1.0.4 is the proof  I needed to escalate this again.

IE made this mistake earlier on and I didn't want to go to the burden to
write a proof of concept and that's why I posted my original not only in
the java but also in the security newsgroup.  I've kept quiet until the
patch got distributed, but http://secunia.com/advisories/15292 was exactly
what I was thinking off when writing  my original post.

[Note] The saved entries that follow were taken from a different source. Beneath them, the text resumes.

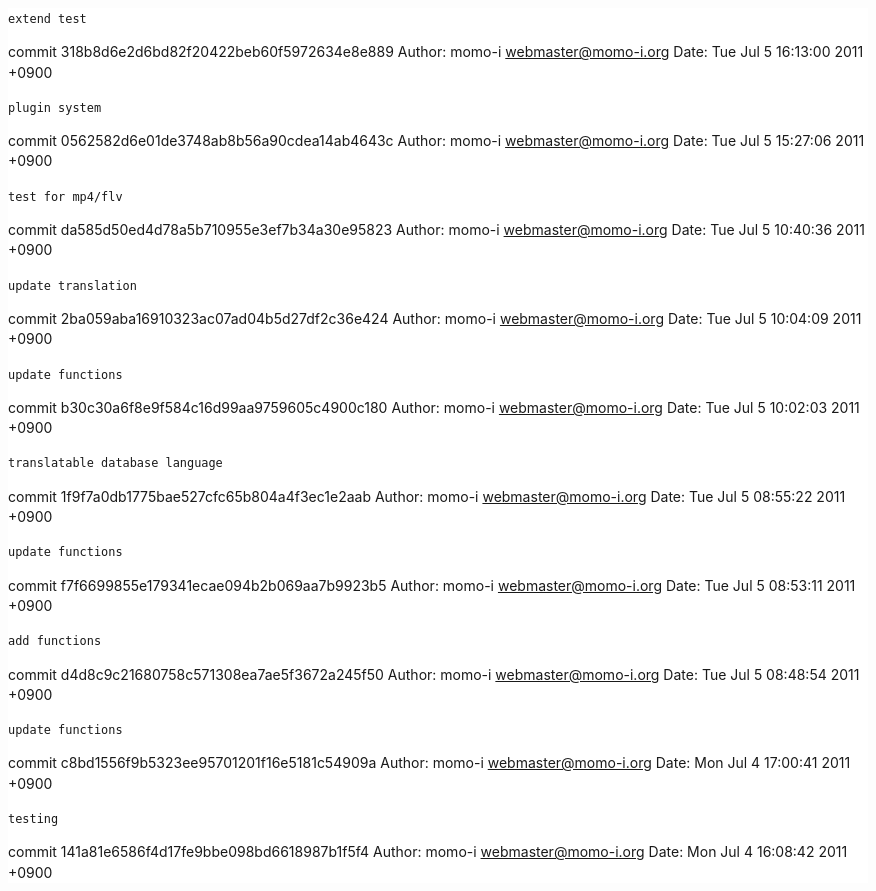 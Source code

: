     extend test

commit 318b8d6e2d6bd82f20422beb60f5972634e8e889
Author: momo-i <webmaster@momo-i.org>
Date:   Tue Jul 5 16:13:00 2011 +0900

    plugin system

commit 0562582d6e01de3748ab8b56a90cdea14ab4643c
Author: momo-i <webmaster@momo-i.org>
Date:   Tue Jul 5 15:27:06 2011 +0900

    test for mp4/flv

commit da585d50ed4d78a5b710955e3ef7b34a30e95823
Author: momo-i <webmaster@momo-i.org>
Date:   Tue Jul 5 10:40:36 2011 +0900

    update translation

commit 2ba059aba16910323ac07ad04b5d27df2c36e424
Author: momo-i <webmaster@momo-i.org>
Date:   Tue Jul 5 10:04:09 2011 +0900

    update functions

commit b30c30a6f8e9f584c16d99aa9759605c4900c180
Author: momo-i <webmaster@momo-i.org>
Date:   Tue Jul 5 10:02:03 2011 +0900

    translatable database language

commit 1f9f7a0db1775bae527cfc65b804a4f3ec1e2aab
Author: momo-i <webmaster@momo-i.org>
Date:   Tue Jul 5 08:55:22 2011 +0900

    update functions

commit f7f6699855e179341ecae094b2b069aa7b9923b5
Author: momo-i <webmaster@momo-i.org>
Date:   Tue Jul 5 08:53:11 2011 +0900

    add functions

commit d4d8c9c21680758c571308ea7ae5f3672a245f50
Author: momo-i <webmaster@momo-i.org>
Date:   Tue Jul 5 08:48:54 2011 +0900

    update functions

commit c8bd1556f9b5323ee95701201f16e5181c54909a
Author: momo-i <webmaster@momo-i.org>
Date:   Mon Jul 4 17:00:41 2011 +0900

    testing

commit 141a81e6586f4d17fe9bbe098bd6618987b1f5f4
Author: momo-i <webmaster@momo-i.org>
Date:   Mon Jul 4 16:08:42 2011 +0900
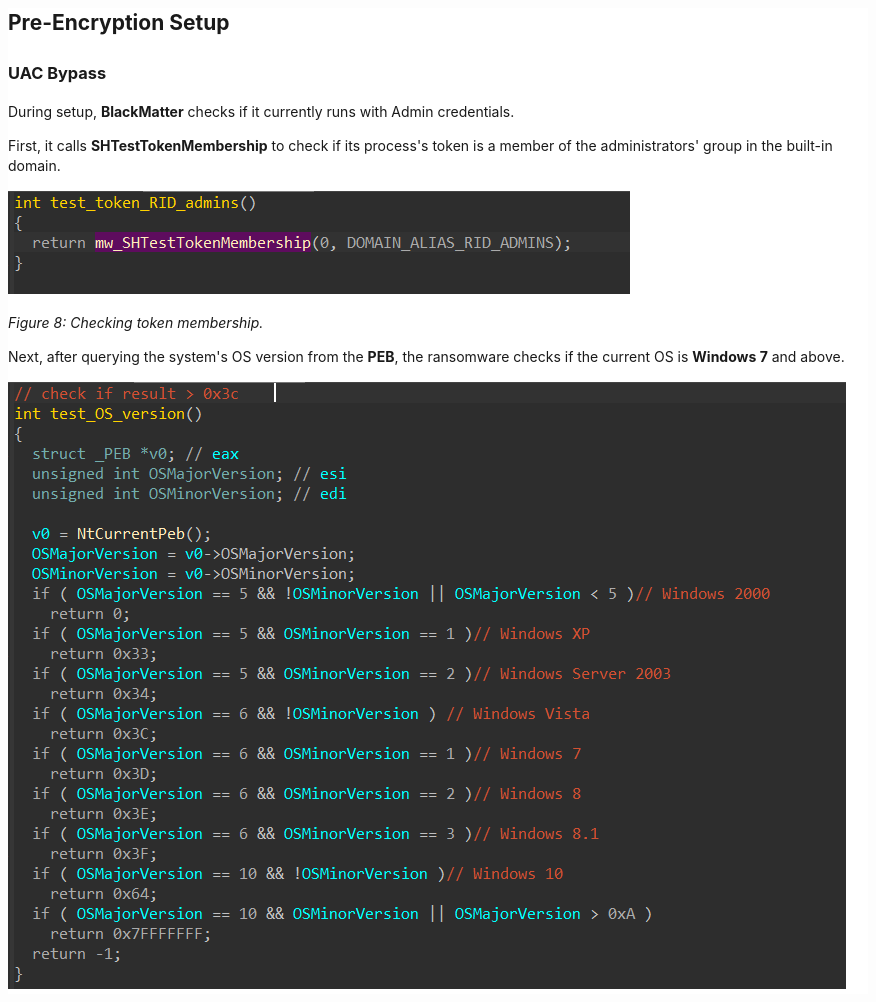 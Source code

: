 ## Pre-Encryption Setup

### UAC Bypass

During setup, **BlackMatter** checks if it currently runs with Admin credentials.

First, it calls **SHTestTokenMembership** to check if its process's token is a member of the administrators' group in the built-in domain.

![alt text](/uploads/blackmatter8.PNG)

*Figure 8: Checking token membership.*

Next, after querying the system's OS version from the **PEB**, the ransomware checks if the current OS is **Windows 7** and above.

![alt text](/uploads/blackmatter9.PNG)
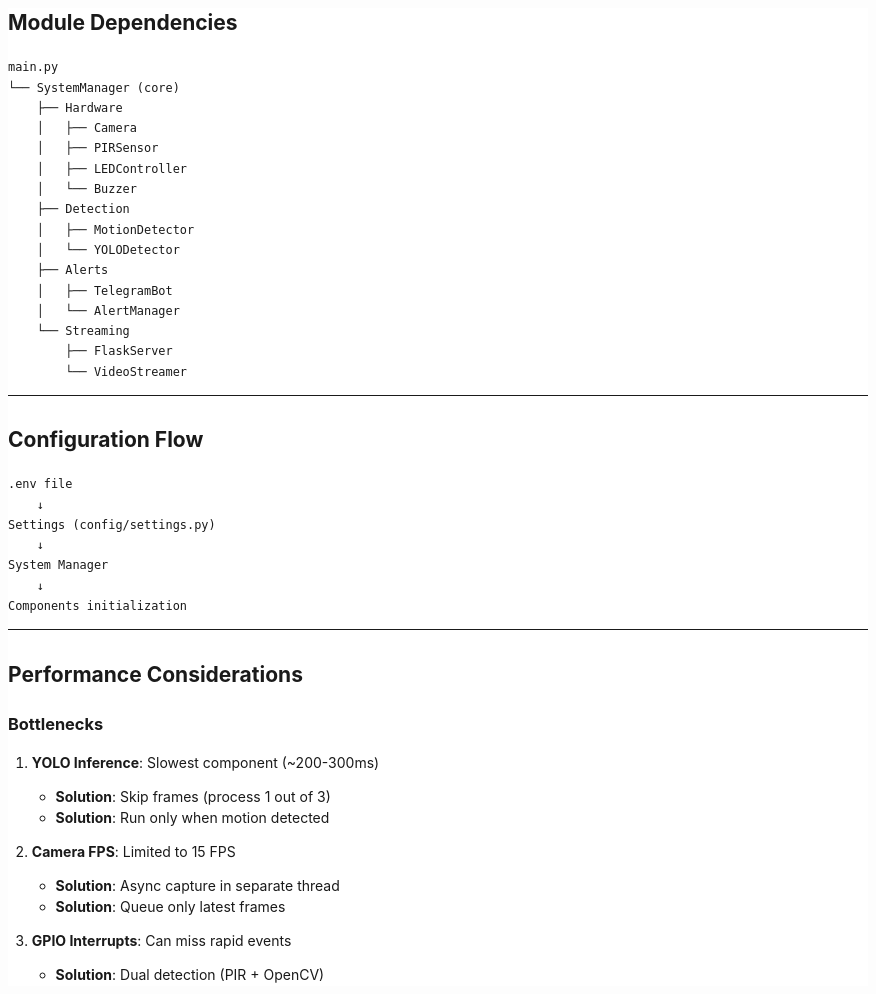 
## Module Dependencies

```
main.py
└── SystemManager (core)
    ├── Hardware
    │   ├── Camera
    │   ├── PIRSensor
    │   ├── LEDController
    │   └── Buzzer
    ├── Detection
    │   ├── MotionDetector
    │   └── YOLODetector
    ├── Alerts
    │   ├── TelegramBot
    │   └── AlertManager
    └── Streaming
        ├── FlaskServer
        └── VideoStreamer
```

---

## Configuration Flow

```
.env file
    ↓
Settings (config/settings.py)
    ↓
System Manager
    ↓
Components initialization
```

---

## Performance Considerations

### Bottlenecks

1. **YOLO Inference**: Slowest component (~200-300ms)
   - **Solution**: Skip frames (process 1 out of 3)
   - **Solution**: Run only when motion detected

2. **Camera FPS**: Limited to 15 FPS
   - **Solution**: Async capture in separate thread
   - **Solution**: Queue only latest frames

3. **GPIO Interrupts**: Can miss rapid events
   - **Solution**: Dual detection (PIR + OpenCV)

We definitely want to avoid articles like these:
http://www.theregister.co.uk/2005/05/13/firefox_loses_shine/

So again:  per site java plug-ins/applets control would make FireFox more
secure...

If no one (developer I mean) is working on this: where do I sign up?

Yours Sincerely,

Fabrizio Marana
"Jean-Marc Desperrier" <[EMAIL PROTECTED]> wrote in message
news:[EMAIL PROTECTED]
> Daniel Veditz wrote:
> > Absolutely not true, there is a version of the ByteVerify Java attack
> > that affects Sun's JRE 1.4.2_05 and older -- and Firefox users can be
> > infected. If you have this older JRE then it's most definitely NOT
> > harmless.
>
> Dan, what do you refer to exactly ?
> I've seen some discussions like what you say in the "2005-02-14 -
> Summary of mozilla.org staff", but nowhere else.
>
> Secunia refers to Trojan.ByteVerify only as the trojan that exploits the
>   MS03-011 vulnerability of the Microsoft JVM, no reference .
>
> SUN too describes this as a Microsoft only vulnerability :
> http://www.java.com/en/download/help/cache_virus.xml
> "   1. Trojan.ByteVerify [...]
> However, in this instance, storing these applets in the cache directory
> can not cause any harm to your computer because they are designed to
> exploit a vulnerability in the Microsoft VM, not the Sun JVM. "
>
> I've been checking the list of corrections in that release, but still
> don't see what you could refer to :
> http://java.sun.com/j2se/1.4.2/ReleaseNotes.html#142_06
>
> There might be variants of trojan incorporating the ByteVerify attack,
> that also incorporate something else to attack the SUN JVM, but I stand
> by my word that the ByteVerify attack does not affects the SUN JVM.
>
> Are you referring to the Sandbox Security Bypass Vulnerability ??? :
> http://secunia.com/advisories/13271/
>
> > Firefox has many site-specific settings already (images, popups,
> > xpinstall whitelisting, cookie blocking), I wouldn't say this is against
> > anyone's philosophy. There are a lot of people wanting to control
> > plugins/applets per site, there are probably some extensions that can do
> > it already (there's the flash-specific "FlashBlock", for example).
>
> I referred not to per-site settings, but to per site security level.
> There's a common comment that it's a good thing that FF only has one
> security zone, which removes the risk of priveledge escalation attacks.
> When arguing with FF developpers that *properly* used signing for
> extensions would be better as a better security measure than xpinstall
> whitelisting, I was replied that xpinstall whitelisting is not intended
> to be a security measure strictly talking.